Das Eldorado in der Motzstraße befand sich im Erdgeschoss eines modernen Hauses mit einer Fassade aus Sichtbeton. Wie das alte Eldorado, das in der Lutherstraße immer noch existierte, war das neue ebenfalls ein Travestie-Club und beliebt bei der Berliner High Society, teuren Prostituierten und abenteuerlustigen Touristen, die begierig darauf waren, echte Berliner Dekadenz zu erleben. Das Innere des Clubs war der Nachbau einer chinesischen Opiumhöhle. Nur dass es kein Nachbau war. Sex war ein Grund, das Eldorado zu besuchen, die stete Verfügbarkeit aller möglichen Drogen ein weiterer.

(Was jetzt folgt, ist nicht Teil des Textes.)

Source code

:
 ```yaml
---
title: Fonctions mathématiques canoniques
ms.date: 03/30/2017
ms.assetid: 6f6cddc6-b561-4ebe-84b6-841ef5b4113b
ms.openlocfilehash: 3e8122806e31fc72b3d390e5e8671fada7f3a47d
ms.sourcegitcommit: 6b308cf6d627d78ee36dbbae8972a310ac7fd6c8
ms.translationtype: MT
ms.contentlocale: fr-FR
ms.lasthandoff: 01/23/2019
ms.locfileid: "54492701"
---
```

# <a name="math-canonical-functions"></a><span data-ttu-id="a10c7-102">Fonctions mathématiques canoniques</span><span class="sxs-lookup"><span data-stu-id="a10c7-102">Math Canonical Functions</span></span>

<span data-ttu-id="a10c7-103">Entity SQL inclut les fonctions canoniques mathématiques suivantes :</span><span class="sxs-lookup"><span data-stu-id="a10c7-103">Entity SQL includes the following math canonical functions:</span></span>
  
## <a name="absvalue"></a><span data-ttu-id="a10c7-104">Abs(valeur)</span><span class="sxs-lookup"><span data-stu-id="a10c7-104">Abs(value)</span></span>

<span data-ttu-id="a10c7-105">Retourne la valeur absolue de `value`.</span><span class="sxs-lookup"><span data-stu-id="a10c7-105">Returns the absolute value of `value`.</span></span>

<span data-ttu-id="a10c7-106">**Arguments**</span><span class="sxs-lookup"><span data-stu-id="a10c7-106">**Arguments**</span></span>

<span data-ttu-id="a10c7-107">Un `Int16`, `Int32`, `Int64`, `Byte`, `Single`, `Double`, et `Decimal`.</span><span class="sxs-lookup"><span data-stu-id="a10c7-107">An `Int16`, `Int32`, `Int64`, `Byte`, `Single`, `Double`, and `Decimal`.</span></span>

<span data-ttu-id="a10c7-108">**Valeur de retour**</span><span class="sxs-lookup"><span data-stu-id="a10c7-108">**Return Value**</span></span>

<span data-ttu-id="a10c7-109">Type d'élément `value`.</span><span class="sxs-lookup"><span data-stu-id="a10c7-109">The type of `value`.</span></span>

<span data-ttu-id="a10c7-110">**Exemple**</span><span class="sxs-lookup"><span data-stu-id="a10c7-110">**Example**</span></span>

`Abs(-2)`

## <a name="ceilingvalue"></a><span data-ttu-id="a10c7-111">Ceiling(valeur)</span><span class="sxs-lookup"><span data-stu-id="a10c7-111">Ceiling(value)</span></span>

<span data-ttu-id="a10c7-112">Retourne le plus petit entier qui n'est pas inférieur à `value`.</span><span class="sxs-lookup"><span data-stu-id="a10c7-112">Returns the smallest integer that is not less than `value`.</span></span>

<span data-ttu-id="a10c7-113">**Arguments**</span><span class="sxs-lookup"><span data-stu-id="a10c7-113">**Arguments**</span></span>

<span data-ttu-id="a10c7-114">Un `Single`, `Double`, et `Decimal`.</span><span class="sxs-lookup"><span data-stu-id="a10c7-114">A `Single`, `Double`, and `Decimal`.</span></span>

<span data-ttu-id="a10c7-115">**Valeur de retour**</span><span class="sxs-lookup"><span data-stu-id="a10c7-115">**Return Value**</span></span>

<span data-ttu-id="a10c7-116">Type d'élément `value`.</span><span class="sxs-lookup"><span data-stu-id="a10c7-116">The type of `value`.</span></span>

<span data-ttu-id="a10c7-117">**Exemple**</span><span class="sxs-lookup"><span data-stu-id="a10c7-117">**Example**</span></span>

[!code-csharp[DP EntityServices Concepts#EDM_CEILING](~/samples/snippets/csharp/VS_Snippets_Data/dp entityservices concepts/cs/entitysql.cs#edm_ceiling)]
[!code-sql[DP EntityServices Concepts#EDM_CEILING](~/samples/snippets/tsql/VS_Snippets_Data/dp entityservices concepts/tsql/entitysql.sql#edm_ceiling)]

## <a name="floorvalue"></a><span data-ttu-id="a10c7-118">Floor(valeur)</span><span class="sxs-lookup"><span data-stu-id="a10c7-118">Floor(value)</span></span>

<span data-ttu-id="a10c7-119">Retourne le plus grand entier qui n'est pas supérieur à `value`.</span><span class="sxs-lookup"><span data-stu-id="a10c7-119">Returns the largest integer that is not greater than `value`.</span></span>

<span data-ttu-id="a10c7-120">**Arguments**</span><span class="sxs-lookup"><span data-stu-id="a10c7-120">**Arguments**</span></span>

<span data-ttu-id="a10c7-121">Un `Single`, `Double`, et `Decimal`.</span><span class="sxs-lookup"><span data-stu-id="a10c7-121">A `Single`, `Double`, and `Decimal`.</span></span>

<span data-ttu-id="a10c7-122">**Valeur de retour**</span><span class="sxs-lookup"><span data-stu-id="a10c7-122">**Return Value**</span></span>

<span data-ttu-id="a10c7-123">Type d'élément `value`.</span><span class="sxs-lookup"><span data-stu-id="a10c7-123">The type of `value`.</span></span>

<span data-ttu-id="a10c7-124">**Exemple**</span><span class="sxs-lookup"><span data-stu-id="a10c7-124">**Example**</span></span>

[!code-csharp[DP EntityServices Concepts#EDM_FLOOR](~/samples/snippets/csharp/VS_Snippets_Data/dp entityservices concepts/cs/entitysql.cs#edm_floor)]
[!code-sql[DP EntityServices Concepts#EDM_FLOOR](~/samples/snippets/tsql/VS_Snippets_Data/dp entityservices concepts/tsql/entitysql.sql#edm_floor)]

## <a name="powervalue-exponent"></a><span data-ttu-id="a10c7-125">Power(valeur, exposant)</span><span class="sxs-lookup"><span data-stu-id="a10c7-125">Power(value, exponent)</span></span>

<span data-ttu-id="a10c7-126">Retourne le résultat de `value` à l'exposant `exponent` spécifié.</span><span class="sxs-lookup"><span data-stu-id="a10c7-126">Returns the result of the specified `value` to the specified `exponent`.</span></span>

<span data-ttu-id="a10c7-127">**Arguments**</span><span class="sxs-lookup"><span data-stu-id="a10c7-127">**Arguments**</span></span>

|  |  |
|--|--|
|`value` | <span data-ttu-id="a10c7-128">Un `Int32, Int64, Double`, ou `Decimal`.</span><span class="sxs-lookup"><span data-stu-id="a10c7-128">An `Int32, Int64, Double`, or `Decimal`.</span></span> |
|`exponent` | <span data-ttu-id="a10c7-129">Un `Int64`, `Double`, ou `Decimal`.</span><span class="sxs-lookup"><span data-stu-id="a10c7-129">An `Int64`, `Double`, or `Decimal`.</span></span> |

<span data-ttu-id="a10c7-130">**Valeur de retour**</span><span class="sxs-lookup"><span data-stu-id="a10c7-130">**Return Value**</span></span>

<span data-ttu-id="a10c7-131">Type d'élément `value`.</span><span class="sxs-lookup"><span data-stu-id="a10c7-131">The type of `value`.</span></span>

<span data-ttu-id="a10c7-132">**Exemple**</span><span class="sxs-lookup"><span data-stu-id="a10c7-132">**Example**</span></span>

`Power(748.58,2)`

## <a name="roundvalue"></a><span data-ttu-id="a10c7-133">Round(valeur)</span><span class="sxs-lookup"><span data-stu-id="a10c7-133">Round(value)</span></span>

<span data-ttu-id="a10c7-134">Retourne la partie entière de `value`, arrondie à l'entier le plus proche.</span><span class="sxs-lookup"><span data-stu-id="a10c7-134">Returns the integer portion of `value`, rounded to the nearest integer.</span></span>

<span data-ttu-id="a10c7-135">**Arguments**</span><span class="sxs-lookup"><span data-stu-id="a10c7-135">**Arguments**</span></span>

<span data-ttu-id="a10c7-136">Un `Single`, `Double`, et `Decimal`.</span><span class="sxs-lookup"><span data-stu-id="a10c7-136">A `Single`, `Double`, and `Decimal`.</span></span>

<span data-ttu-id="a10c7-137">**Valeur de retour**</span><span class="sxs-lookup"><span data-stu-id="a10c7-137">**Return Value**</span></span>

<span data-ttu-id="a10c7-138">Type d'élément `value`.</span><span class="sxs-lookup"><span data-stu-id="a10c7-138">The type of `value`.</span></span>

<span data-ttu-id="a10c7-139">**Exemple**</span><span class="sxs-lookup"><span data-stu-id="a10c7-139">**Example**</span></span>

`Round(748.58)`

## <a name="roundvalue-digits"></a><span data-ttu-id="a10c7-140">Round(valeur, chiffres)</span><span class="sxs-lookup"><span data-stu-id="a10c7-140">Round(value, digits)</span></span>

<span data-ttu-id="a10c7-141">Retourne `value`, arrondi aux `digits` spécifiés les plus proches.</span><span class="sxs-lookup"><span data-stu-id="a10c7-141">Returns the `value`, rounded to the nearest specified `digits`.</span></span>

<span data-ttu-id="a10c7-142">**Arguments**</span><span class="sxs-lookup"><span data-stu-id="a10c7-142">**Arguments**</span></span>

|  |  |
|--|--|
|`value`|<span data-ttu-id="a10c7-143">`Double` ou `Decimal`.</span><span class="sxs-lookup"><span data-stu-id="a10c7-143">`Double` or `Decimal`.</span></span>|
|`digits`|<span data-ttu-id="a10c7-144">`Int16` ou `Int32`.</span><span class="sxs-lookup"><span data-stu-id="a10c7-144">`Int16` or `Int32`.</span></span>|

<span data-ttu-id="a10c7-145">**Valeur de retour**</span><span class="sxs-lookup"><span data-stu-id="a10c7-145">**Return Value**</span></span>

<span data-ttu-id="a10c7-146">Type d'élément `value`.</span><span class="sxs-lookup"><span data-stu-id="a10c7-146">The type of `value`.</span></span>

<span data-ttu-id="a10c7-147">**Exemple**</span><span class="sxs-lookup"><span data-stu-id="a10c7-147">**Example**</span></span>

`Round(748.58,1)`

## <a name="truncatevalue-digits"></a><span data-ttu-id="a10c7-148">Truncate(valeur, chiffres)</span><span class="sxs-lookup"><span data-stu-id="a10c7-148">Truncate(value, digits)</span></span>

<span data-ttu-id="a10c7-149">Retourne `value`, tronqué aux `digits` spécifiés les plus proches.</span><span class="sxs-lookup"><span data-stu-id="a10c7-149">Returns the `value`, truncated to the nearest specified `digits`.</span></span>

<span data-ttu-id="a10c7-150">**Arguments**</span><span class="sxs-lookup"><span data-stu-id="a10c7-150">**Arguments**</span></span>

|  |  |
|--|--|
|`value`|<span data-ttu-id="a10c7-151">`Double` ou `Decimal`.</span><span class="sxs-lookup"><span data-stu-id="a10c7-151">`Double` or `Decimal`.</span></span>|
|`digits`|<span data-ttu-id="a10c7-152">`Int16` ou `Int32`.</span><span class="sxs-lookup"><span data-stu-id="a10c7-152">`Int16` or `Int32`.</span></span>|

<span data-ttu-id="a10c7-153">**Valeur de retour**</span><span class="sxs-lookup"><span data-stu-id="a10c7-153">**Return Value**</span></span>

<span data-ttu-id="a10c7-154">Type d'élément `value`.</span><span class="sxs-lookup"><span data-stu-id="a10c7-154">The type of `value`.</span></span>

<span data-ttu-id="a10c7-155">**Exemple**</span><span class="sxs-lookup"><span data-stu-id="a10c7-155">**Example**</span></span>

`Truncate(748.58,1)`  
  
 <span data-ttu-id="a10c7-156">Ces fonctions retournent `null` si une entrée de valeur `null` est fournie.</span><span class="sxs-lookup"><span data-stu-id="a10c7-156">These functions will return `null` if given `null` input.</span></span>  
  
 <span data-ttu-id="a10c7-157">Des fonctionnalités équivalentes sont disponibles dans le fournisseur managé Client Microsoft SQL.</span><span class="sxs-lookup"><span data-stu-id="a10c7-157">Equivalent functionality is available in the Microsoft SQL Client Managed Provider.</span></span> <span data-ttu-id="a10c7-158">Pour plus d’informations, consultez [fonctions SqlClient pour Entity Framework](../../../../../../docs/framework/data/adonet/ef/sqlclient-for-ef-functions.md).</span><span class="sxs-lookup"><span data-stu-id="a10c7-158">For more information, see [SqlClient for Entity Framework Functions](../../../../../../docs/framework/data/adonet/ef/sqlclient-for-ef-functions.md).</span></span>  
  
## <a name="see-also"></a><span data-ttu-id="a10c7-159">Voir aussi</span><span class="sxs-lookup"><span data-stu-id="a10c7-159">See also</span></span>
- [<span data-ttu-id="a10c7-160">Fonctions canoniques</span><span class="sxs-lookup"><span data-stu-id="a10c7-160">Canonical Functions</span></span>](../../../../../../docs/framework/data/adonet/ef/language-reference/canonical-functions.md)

Zu dieser frühren Stunde jedoch war das Lokal mehr oder weniger leer. Die Bernd Robert Rhythmics hatten soeben ihre Probe beendet, und in einer Ecke neben einem kupfernen Gong von der Größe eines Lastwagenrades saßen ein junger Mann mit einer großen Narbe im Gesicht und zwei Mädchen bei einer Flasche Champagner. Dass es Mädchen waren, war nicht nur an den gepflegten Händen und den manikürten Fingernägeln zu erkennen, sondern schlicht auch an ihren primären Geschlechtsmerkmalen – beide Mädchen waren nackt.
Als der Narbengesichtige mich in Begleitung seiner beiden Lakaien im Club auftauchen sah, erhob er sich und winkte mich zu sich. Er war dunkel und hatte ein fliehendes Kinn.